On this special intensely focused new episode of Light ‘Em Up we drill deep and focus the light of the truth on Asian Hate Crimes and the fear that has gripped the AAPI communities across our nation.
On February 27th in only 120 minutes 7 New York Asian women (all members of the AAPI community) were attacked.
The FBI defines hate crimes as “criminal offense[s] against a person or property motivated in whole or in part by an offender’s bias against a race, religion, disability, sexual orientation, ethnicity, gender, or gender identity.”
These are not random attacks – they are targeted and intentional.
Brutal hate crimes have resulted in the deaths of 4 New Yorkers recently.
A 62-year-old grandmother, GuiYing Ma, was brutally attacked with a large rock while sweeping the sidewalk in the Corona neighborhood of Queens, NY in November, 2021. So severely beaten, she laid in a coma from late until dying on February 22, 2022.
On January 15, 2022 a homeless man in an unprovoked attack shoved Michelle Alyssa Go, 40, to her death in front of a Times Square subway train. Go was hit by the train and then run over.

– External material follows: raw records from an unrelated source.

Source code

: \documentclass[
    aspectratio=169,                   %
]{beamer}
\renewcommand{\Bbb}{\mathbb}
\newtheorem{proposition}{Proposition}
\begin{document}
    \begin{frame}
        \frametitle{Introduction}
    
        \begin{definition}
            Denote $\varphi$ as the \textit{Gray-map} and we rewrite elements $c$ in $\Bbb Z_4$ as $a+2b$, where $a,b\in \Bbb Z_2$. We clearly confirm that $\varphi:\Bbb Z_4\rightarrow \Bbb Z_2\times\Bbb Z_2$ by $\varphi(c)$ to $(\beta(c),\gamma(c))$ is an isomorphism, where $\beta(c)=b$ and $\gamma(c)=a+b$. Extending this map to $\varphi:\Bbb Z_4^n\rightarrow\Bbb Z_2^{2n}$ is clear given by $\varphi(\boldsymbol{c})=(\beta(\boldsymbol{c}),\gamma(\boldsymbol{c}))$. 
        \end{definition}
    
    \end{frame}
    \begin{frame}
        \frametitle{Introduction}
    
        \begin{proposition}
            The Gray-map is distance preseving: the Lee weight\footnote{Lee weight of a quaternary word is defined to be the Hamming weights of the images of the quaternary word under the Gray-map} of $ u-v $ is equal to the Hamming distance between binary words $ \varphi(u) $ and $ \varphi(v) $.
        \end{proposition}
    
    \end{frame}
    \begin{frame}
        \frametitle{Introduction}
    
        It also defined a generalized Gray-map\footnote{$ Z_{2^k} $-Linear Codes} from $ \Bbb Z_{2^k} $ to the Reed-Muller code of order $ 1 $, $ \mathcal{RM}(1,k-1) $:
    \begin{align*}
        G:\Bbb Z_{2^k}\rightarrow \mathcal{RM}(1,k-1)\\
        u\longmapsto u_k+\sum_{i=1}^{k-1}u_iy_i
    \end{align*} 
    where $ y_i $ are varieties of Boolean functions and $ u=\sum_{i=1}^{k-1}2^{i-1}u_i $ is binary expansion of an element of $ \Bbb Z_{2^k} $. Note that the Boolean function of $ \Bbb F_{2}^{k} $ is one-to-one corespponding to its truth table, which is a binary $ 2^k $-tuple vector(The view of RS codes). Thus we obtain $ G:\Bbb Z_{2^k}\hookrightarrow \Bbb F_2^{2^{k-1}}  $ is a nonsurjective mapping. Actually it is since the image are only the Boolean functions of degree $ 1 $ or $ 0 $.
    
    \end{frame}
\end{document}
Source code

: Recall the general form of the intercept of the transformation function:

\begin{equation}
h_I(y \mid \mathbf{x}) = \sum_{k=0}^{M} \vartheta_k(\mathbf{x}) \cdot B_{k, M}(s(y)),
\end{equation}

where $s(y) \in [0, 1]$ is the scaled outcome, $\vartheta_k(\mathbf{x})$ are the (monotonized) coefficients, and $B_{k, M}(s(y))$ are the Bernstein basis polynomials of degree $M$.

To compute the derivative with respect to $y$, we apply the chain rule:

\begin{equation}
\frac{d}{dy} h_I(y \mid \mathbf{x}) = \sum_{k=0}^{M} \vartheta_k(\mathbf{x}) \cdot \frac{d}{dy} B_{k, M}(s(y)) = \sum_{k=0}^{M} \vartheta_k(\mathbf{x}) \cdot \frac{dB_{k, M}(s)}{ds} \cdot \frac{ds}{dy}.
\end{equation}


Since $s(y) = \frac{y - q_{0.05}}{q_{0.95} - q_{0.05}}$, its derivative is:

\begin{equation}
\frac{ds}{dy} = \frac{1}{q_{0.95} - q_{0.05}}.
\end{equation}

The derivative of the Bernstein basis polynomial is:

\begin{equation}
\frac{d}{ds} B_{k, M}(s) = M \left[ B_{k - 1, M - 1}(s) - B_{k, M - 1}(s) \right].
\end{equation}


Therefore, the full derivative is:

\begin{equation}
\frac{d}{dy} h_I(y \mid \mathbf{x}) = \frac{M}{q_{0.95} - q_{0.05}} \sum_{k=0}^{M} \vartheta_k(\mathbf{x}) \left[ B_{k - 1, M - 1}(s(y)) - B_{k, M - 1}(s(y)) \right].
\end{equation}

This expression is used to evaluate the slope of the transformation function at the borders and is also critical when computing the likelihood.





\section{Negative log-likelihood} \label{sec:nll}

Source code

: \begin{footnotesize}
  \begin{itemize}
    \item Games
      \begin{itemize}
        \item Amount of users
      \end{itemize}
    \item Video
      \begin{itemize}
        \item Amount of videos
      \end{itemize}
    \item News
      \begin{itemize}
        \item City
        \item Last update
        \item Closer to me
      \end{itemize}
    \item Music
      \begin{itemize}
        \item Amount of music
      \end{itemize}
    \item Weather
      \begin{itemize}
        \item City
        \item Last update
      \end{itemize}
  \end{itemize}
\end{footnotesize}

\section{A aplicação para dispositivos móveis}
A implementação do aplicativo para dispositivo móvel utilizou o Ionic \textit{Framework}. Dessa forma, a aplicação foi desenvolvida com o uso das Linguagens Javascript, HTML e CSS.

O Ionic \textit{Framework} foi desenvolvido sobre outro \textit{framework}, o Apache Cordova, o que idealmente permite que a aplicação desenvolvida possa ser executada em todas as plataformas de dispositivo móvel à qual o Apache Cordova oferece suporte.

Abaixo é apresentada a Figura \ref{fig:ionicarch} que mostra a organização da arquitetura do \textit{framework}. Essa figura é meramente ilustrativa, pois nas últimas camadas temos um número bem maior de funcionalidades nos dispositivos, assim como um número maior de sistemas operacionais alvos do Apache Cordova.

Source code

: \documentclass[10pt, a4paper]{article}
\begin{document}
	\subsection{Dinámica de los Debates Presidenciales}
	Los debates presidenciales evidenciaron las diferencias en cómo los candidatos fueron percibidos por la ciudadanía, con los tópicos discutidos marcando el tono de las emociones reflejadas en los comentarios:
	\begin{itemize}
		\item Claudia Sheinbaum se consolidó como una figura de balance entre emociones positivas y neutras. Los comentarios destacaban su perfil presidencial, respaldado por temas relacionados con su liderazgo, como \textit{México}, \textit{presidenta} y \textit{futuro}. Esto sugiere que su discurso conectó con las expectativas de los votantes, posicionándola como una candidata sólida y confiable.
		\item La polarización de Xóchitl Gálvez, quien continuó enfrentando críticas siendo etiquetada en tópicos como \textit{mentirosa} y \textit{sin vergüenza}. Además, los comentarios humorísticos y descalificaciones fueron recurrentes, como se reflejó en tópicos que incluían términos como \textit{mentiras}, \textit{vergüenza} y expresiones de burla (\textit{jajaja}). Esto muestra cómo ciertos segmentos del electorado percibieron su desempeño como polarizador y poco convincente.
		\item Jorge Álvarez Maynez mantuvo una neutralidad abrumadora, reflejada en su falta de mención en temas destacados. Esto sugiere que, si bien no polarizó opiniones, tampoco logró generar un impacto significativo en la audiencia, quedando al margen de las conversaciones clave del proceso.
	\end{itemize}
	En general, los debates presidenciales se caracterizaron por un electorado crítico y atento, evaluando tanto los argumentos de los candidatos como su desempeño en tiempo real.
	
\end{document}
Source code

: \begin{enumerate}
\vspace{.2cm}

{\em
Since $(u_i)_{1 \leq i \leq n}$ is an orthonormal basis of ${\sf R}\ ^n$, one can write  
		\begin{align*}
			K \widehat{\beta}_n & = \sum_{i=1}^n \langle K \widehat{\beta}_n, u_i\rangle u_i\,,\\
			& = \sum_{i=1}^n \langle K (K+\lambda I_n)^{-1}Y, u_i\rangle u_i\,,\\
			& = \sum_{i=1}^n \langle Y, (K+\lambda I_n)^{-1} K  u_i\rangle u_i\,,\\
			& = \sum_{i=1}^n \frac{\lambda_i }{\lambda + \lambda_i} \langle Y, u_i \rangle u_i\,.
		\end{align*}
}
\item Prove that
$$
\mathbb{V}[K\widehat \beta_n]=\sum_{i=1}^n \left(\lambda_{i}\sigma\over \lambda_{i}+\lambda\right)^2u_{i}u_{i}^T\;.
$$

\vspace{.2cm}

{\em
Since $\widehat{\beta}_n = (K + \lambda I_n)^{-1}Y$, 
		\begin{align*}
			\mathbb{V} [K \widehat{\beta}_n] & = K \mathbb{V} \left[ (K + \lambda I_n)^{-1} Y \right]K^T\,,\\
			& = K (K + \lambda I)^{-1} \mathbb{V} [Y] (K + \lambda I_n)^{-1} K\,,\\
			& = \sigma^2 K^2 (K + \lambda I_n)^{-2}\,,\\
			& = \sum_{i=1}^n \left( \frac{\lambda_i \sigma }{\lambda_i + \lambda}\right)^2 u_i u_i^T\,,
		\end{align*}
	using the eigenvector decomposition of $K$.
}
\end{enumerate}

On February 13, 2022 Christina Yuna Lee, 35, was stabbed 40 times and left to bleed to death on the floor of her apartment bathroom by an attacker who pushed in the door after following her home. The individual arrested for this heinous crime has a lengthy prior criminal history having been arrested 7 times in the past 7 years and suffers from a history of mental illness.
Yao Pan Ma, a Chinese immigrant, was beaten to death as he collected cans in East Harlem in April of 2021 – he died of his injuries on New Year’s Eve, 2021.
On Tuesday March 16, 2021, Robert Long was accused of shooting 8 people to death, 6 of whom were of Asian descent, in Cherokee County and Atlanta, GA.
Aggression and hatred towards people of Asian descent is nothing new in the United States. America has a past deeply rooted in fear, hate, and violence. A dark cloud of hatred has cast its shadowy grip over America.
If you really want to track the genesis of hatred directed against Asians and Asian-Americans, it can be traced all the way back to the Page Act, in 1875. The Immigration Act of 1882, also known as the Chinese Exclusion Act, provided for the exclusion from the United States of ALL persons from China – which wasn’t repealed until 1943 - to the internment of Japanese, many of which were U.S. Citizens from 1942-45.
Light ‘Em Up has uncovered that in 16 major cities across the country, anti-Asian hate crimes had more than doubled between 2019 and 2020.
After each incident, Asian-American groups and elected officials have come out in force demanding more be done to address violence against members of their community.
Will it take more policing or better social programs to seriously address this crisis?
An injustice anywhere is an injustice everywhere. We all should be deeply concerned.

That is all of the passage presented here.